By the way, I'm not sure if you're familiar with how a q-gram index works since the Internet isn't helpful on this topic. I've mentioned this before in another topic. I've therefore included a description and an algorithm for the construction in my bachelor thesis.
Proof of concept
I've written a very small C# proof of concept (since you stated otherwise that you worked with C#). It works, however it is very slow for two reasons. First, the suffix array creation simply sorts the suffixes. This alone has runtime n2 log n. There are far superior methods. Worse, however, is the fact that I use SubString
to obtain the suffixes. Unfortunately, .NET creates copies of the whole suffix for this. To use this code in practice, make sure that you use in-place methods which do not copy any data around unnecessarily. The same is true for retrieving the q-grams from the string.
It would possibly even better to not construct the m_Data
string used in my example. Instead, you could save a reference to the original array and simulate all my SubString
accesses by working on this array.
Still, it's easy to see that this implementation has essentially expected constant time retrieval (if the dictionary is well-behaved)!

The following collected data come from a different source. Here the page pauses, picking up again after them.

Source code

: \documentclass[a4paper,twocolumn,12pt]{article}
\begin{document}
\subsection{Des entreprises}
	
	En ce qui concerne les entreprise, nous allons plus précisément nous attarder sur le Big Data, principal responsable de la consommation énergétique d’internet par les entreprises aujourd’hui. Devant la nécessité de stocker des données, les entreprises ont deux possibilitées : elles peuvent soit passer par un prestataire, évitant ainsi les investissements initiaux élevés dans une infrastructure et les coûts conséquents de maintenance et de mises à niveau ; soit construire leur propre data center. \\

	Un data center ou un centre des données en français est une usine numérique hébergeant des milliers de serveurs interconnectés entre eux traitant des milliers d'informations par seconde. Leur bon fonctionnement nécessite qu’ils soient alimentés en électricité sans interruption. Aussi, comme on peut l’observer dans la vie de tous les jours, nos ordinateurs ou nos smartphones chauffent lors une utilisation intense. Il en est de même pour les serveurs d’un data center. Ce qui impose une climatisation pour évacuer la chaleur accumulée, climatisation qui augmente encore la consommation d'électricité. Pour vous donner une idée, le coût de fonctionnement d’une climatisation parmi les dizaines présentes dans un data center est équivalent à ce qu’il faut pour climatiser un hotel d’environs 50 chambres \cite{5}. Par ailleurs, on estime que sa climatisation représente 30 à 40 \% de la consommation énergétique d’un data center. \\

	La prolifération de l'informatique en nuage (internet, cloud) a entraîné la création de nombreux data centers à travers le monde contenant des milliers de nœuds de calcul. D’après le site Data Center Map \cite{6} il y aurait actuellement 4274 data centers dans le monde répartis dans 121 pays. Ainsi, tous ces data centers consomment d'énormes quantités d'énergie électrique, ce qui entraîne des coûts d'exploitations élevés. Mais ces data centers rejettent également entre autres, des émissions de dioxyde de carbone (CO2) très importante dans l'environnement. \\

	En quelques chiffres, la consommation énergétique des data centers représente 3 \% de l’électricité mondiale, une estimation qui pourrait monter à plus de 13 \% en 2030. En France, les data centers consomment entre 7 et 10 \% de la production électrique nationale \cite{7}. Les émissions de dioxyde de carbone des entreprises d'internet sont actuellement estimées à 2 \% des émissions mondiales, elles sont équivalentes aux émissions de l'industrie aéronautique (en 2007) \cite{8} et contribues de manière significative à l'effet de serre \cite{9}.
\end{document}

This is quite an achievement that can't possibly be beaten by a search tree/trie!
class QGramIndex {
private readonly int m_Maxlen;
private readonly string m_Data;
private readonly int m_Q;
private int[] m_SA;
private Dictionary<string, int> m_Dir = new Dictionary<string, int>();
private struct StrCmp : IComparer<int> {
public readonly String Data;
public StrCmp(string data) { Data = data; }
public int Compare(int x, int y) {
return string.CompareOrdinal(Data.Substring(x), Data.Substring(y));
}
}
private readonly StrCmp cmp;
public QGramIndex(IList<string> strings, int maxlen, int q) {
m_Maxlen = maxlen;
m_Q = q;
var sb = new StringBuilder(strings.Count * maxlen);
foreach (string str in strings)
sb.AppendFormat(str.PadRight(maxlen, '\u0000'));
m_Data = sb.ToString();
cmp = new StrCmp(m_Data);
MakeSuffixArray();
MakeIndex();
}
public int this[string s] { get { return FindInIndex(s); } }
private void MakeSuffixArray() {
// Approx. runtime: n^3 * log n!!!
// But I claim the shortest ever implementation of a suffix array!
m_SA = Enumerable.Range(0, m_Data.Length).ToArray();
Array.Sort(m_SA, cmp);
}
private int FindInArray(int ith) {
return Array.BinarySearch(m_SA, ith, cmp);
}
private int FindInIndex(string s) {
int idx;
if (!m_Dir.TryGetValue(s, out idx))
return -1;
return m_SA[idx] / m_Maxlen;
}
private string QGram(int i) {
return i > m_Data.Length - m_Q ?
m_Data.Substring(i) :
m_Data.Substring(i, m_Q);
}
private void MakeIndex() {
for (int i = 0; i < m_Data.Length; ++i) {
int pos = FindInArray(i);
if (pos < 0) continue;
m_Dir[QGram(i)] = pos;
}
}
}
Example of usage:
static void Main(string[] args) {
var strings = new [] { "hello", "world", "this", "is", "a",
"funny", "test", "which", "i", "have",
"taken", "much", "too", "far", "already" };
var index = new QGramIndex(strings, 10, 3);
var tests = new [] { "xyz", "aki", "ake", "muc", "uch", "too", "fun", "est",
"hic", "ell", "llo", "his" };
foreach (var str in tests) {
int pos = index[str];
if (pos > -1)
Console.WriteLine("\"{0}\" found in \"{1}\".", str, strings[pos]);
else
Console.WriteLine("\"{0}\" not found.", str);
}
}